El Cabildo de Buenos Aires, erigido por la fuerza de las circunstancias en la única autoridad nacional del Estado, comunicó esas resoluciones a las provincias, declarando que quedaban en libertad para regirse por sus propias autoridades, hasta que un nuevo Congreso reglase sus relaciones entre sí; si bien que esto último no importase más que la consagración del hecho consumado. Al día siguiente, el 12 de Febrero, convocó al pueblo a elección de doce representantes, quienes debían nombrar al gobernador de la nueva provincia federal. Estos se constituyeron en Junta iniciando por la primera vez en la República el desenvolvimiento del gobierno representativo sobre la base de las instituciones coexistentes»(10).
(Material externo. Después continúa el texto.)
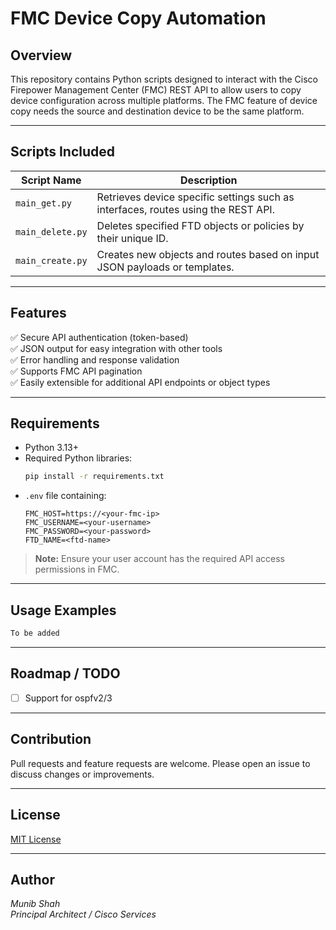 # FMC Device Copy Automation

## Overview

This repository contains Python scripts designed to interact with the Cisco Firepower Management Center (FMC) REST API to allow users to copy device configuration across multiple platforms. The FMC feature of device copy needs the source and destination device to be the same platform.  

---

## Scripts Included

| Script Name     | Description                                                                                   |
|-----------------|-----------------------------------------------------------------------------------------------|
| `main_get.py`    | Retrieves device specific settings such as interfaces, routes using the REST API.            |
| `main_delete.py` | Deletes specified FTD objects or policies by their unique ID.                                |
| `main_create.py` | Creates new objects and routes based on input JSON payloads or templates.                    |

---

## Features
✅ Secure API authentication (token-based)  
✅ JSON output for easy integration with other tools  
✅ Error handling and response validation  
✅ Supports FMC API pagination  
✅ Easily extensible for additional API endpoints or object types

---

## Requirements

- Python 3.13+
- Required Python libraries:
  ```bash
  pip install -r requirements.txt
  ```
- `.env` file containing:
  ```
  FMC_HOST=https://<your-fmc-ip>
  FMC_USERNAME=<your-username>
  FMC_PASSWORD=<your-password>
  FTD_NAME=<ftd-name>
  ```

> **Note:** Ensure your user account has the required API access permissions in FMC.

---

## Usage Examples


```bash
To be added
```

---

## Roadmap / TODO
- [ ] Support for ospfv2/3

---

## Contribution
Pull requests and feature requests are welcome. Please open an issue to discuss changes or improvements.

---

## License
[MIT License](LICENSE)

---

## Author
*Munib Shah*  
*Principal Architect / Cisco Services*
Las facciones federales que venían medrando en Buenos Aires, se encontraron frente a frente con una escena nueva para ellos, y sin mayor aspiración, por el momento, que la de apoderarse del gobierno de la Provincia. Como quiera que no se pudiese pensar en un candidato del partido directorial contra el cual se concitaría la saña de esas facciones y de los jefes de Entre Ríos y Santa Fe, que tenían su campamento a poca distancia de la ciudad de Buenos Aires, la opinión tumultuaria, pero resuelta de esos días, señalaba tres candidatos con buenas probabilidades: el general Soler, cuya actuación había sido decisiva en esos días y que por sus brillantes y prolongados servicios en las campañas por la independencia, como por cierta arrogancia genial con que se imponía a la masa del pueblo, tenía de su parte al elemento militar y a los bulliciosos cívicos de los suburbios más poblados de la ciudad; el general Alvear, el insigne presidente de la asamblea del año 1813, el que abatió con su espada victoriosa el último baluarte que la metrópoli levantaba en Montevideo, y quien, si bien había sublevado resistencias cuando fue Director Supremo del Estado, tenía de su parte a la clase culta y pudiente, y don Manuel de Sarratea, antiguo servidor del país, político y diplomático habilísimo, capaz de reproducir con los jefes federales y con cualquiera de los encopetados miembros de la nueva legislatura el milagro de la elocuencia persuasiva de monsieur Dupin cuando le hacía creer al mariscal Soult, duque de Dalmacia, que había sido herido, no en la pierna izquierda, como efectivamente lo había sido, sino en la derecha, lo que obligó al mariscal a tocarse la gloriosa cicatriz para asegurarse de que todavía tenía memoria y razón

Los partidarios de Soler tenían para sí que éste sería elegido gobernador, y el mismo partido directorial así lo descontaba, si bien que con supremo desgano. Empero, Sarratea, que había esperado con Alvear desde Montevideo el desenvolvimiento de los sucesos, se anticipó a bajar a Buenos Aires. Una vez instalado a poca distancia de esta ciudad, despachó sus agentes para que trabajasen su candidatura. Sea que ganase a los representantes con su habilidad característica, o que despertase mayor confianza y menor resistencia que Alvear y Soler, o que discretamente hubiese prometido a los generales Ramírez y López arreglar satisfactoriamente las diferencias que éstos demandaban, el hecho es que, después de una larga sesión en la cual debieron de abundar las vacilaciones y los cabildeos, Sarratea fue elegido gobernador provisorio de la provincia de Buenos Aires, a las dos de la madrugada del 17 de Febrero de 1820 (11). Este fue el primer día de la historia política de la Provincia de Buenos Aires que, a tal título, contribuyó poderosamente a afianzar en los tiempos el principio orgánico que iniciaron e incontrastablemente sostuvieron los pueblos del litoral.